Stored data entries
════════════════
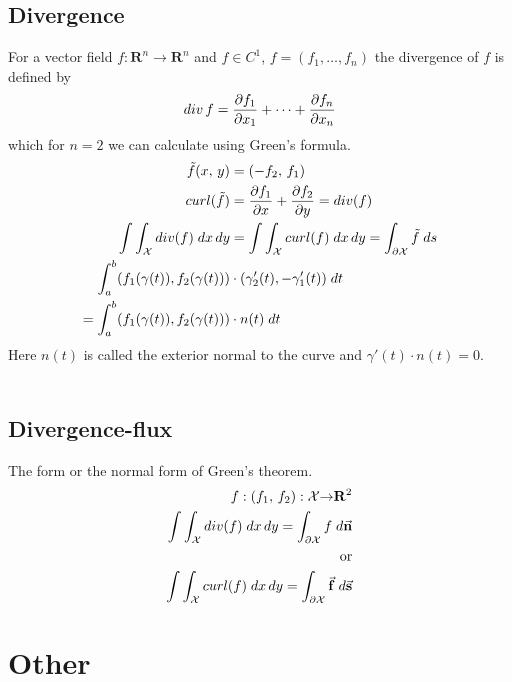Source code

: \documentclass[8pt]{extarticle}
\newcommand{\R}{{\mathbb R}}
\newcommand{\X}{{\mathcal X}}
\newcommand{\ra}{{\rightarrow}}
\def\R{\mathbf{R}}
\begin{document}
\begin{multicols*}{3}
  \subsection{Divergence}
  For a vector field $f: \R^n \ra \R^n$ and $f \in C^1$,
  $f = (f_1, \dots, f_n)$ the divergence of $f$ is defined by
  \begin{align*}
    div \, f = \pdv{f_1}{x_1} + \dots + \pdv{f_n}{x_n}
  \end{align*}
  which for $n = 2$ we can calculate using Green's formula.
  \begin{align*}
    \tilde{f}(x, \, y)                          & = (-f_2, \, f_1)                                                        \\
    curl(\tilde{f})                             & = \pdv{f_1}{x} + \pdv{f_2}{y} = div(f)                                  \\
    \int \int_\X div(f) \; dx \, dy             & = \int \int_\X curl(f) \; dx \, dy = \int_{\partial \X} \tilde{f} \; ds \\
    \int_a^b (f_1(\gamma(t)), f_2(\gamma(t)))   & \cdot (\gamma_2'(t), - \gamma_1'(t)) \; dt                              \\
    = \int_a^b (f_1(\gamma(t)), f_2(\gamma(t))) & \cdot n(t) \; dt
  \end{align*}
  Here $n(t)$ is called the exterior normal to
  the curve and $\gamma'(t) \cdot n(t) = 0$.\\ \\
  \subsection{Divergence-flux}
  The form or the normal form of Green's theorem.
  \begin{align*}
    f:(f_1, \, f_2): \X \ra \R^2                                                               \\
    \int \int_\X div(f) \; dx \, dy = \int_{\partial \X} f \; d \vectorarrow{n}                \\
    \text{or}                                                                                  \\
    \int \int_\X curl(f) \; dx \, dy = \int_{\partial \X} \vectorarrow{f} \; d \vectorarrow{s} \\
  \end{align*}
  \section{Other}
  \hypertarget{sec:3}{}


\end{multicols*}
\end{document}
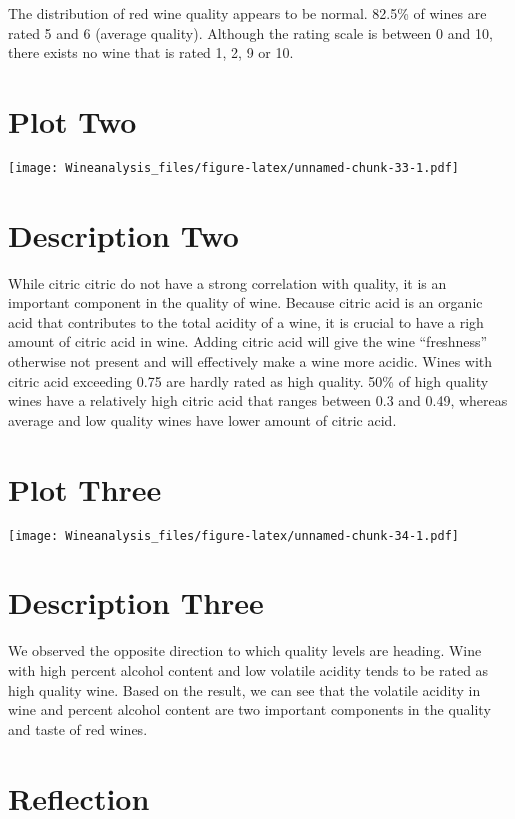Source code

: \documentclass[]{article}
\begin{document}
The distribution of red wine quality appears to be normal. 82.5\% of
wines are rated 5 and 6 (average quality). Although the rating scale is
between 0 and 10, there exists no wine that is rated 1, 2, 9 or 10.

\section{Plot Two}\label{plot-two}

\texttt{[image: Wineanalysis\_files/figure-latex/unnamed-chunk-33-1.pdf]}

\section{Description Two}\label{description-two}

While citric citric do not have a strong correlation with quality, it is
an important component in the quality of wine. Because citric acid is an
organic acid that contributes to the total acidity of a wine, it is
crucial to have a righ amount of citric acid in wine. Adding citric acid
will give the wine ``freshness'' otherwise not present and will
effectively make a wine more acidic. Wines with citric acid exceeding
0.75 are hardly rated as high quality. 50\% of high quality wines have a
relatively high citric acid that ranges between 0.3 and 0.49, whereas
average and low quality wines have lower amount of citric acid.

\section{Plot Three}\label{plot-three}

\texttt{[image: Wineanalysis\_files/figure-latex/unnamed-chunk-34-1.pdf]}

\section{Description Three}\label{description-three}

We observed the opposite direction to which quality levels are heading.
Wine with high percent alcohol content and low volatile acidity tends to
be rated as high quality wine. Based on the result, we can see that the
volatile acidity in wine and percent alcohol content are two important
components in the quality and taste of red wines.

\section{Reflection}\label{reflection}
\end{document}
════════════════
:: Aim of the task ::
The reply should hold the lines from the top of the records through the line containing "is defined by", reproduced exactly, and no pictures.

:: Result ::
Source code

: \documentclass[8pt]{extarticle}
\newcommand{\R}{{\mathbb R}}
\newcommand{\X}{{\mathcal X}}
\newcommand{\ra}{{\rightarrow}}
\def\R{\mathbf{R}}
\begin{document}
\begin{multicols*}{3}
  \subsection{Divergence}
  For a vector field $f: \R^n \ra \R^n$ and $f \in C^1$,
  $f = (f_1, \dots, f_n)$ the divergence of $f$ is defined by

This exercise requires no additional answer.